* _Task brief_:
Your answer should be the entire listing, printed exactly.

* _Records shown_:
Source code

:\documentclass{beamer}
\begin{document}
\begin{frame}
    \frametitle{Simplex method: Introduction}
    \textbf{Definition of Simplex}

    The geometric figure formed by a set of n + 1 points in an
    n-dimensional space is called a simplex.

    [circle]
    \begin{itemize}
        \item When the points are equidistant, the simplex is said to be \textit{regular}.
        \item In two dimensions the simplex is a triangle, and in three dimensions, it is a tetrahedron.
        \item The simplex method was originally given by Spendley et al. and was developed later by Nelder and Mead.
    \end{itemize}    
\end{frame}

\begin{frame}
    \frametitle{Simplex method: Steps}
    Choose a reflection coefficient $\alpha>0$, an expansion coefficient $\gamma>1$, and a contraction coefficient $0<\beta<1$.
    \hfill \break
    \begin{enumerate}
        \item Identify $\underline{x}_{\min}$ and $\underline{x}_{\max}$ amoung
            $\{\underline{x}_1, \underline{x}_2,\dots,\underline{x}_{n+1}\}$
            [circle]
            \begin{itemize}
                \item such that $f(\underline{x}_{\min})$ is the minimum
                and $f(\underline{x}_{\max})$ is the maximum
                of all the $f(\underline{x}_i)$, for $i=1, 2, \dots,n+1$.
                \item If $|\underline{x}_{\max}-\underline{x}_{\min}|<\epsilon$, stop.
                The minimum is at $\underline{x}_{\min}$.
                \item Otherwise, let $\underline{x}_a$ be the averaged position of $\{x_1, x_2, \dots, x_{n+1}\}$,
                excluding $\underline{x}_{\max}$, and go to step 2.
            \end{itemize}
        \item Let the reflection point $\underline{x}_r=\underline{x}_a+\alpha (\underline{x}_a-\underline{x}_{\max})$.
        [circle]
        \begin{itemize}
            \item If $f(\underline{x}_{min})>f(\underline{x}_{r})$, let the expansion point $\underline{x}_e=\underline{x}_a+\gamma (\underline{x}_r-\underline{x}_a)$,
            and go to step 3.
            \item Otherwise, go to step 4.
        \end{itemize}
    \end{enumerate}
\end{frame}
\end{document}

* _Exercise result_:
Source code

:\documentclass{beamer}
\begin{document}
\begin{frame}
    \frametitle{Simplex method: Introduction}
    \textbf{Definition of Simplex}

    The geometric figure formed by a set of n + 1 points in an
    n-dimensional space is called a simplex.

    [circle]
    \begin{itemize}
        \item When the points are equidistant, the simplex is said to be \textit{regular}.
        \item In two dimensions the simplex is a triangle, and in three dimensions, it is a tetrahedron.
        \item The simplex method was originally given by Spendley et al. and was developed later by Nelder and Mead.
    \end{itemize}    
\end{frame}

\begin{frame}
    \frametitle{Simplex method: Steps}
    Choose a reflection coefficient $\alpha>0$, an expansion coefficient $\gamma>1$, and a contraction coefficient $0<\beta<1$.
    \hfill \break
    \begin{enumerate}
        \item Identify $\underline{x}_{\min}$ and $\underline{x}_{\max}$ amoung
            $\{\underline{x}_1, \underline{x}_2,\dots,\underline{x}_{n+1}\}$
            [circle]
            \begin{itemize}
                \item such that $f(\underline{x}_{\min})$ is the minimum
                and $f(\underline{x}_{\max})$ is the maximum
                of all the $f(\underline{x}_i)$, for $i=1, 2, \dots,n+1$.
                \item If $|\underline{x}_{\max}-\underline{x}_{\min}|<\epsilon$, stop.
                The minimum is at $\underline{x}_{\min}$.
                \item Otherwise, let $\underline{x}_a$ be the averaged position of $\{x_1, x_2, \dots, x_{n+1}\}$,
                excluding $\underline{x}_{\max}$, and go to step 2.
            \end{itemize}
        \item Let the reflection point $\underline{x}_r=\underline{x}_a+\alpha (\underline{x}_a-\underline{x}_{\max})$.
        [circle]
        \begin{itemize}
            \item If $f(\underline{x}_{min})>f(\underline{x}_{r})$, let the expansion point $\underline{x}_e=\underline{x}_a+\gamma (\underline{x}_r-\underline{x}_a)$,
            and go to step 3.
            \item Otherwise, go to step 4.
        \end{itemize}
    \end{enumerate}
\end{frame}
\end{document}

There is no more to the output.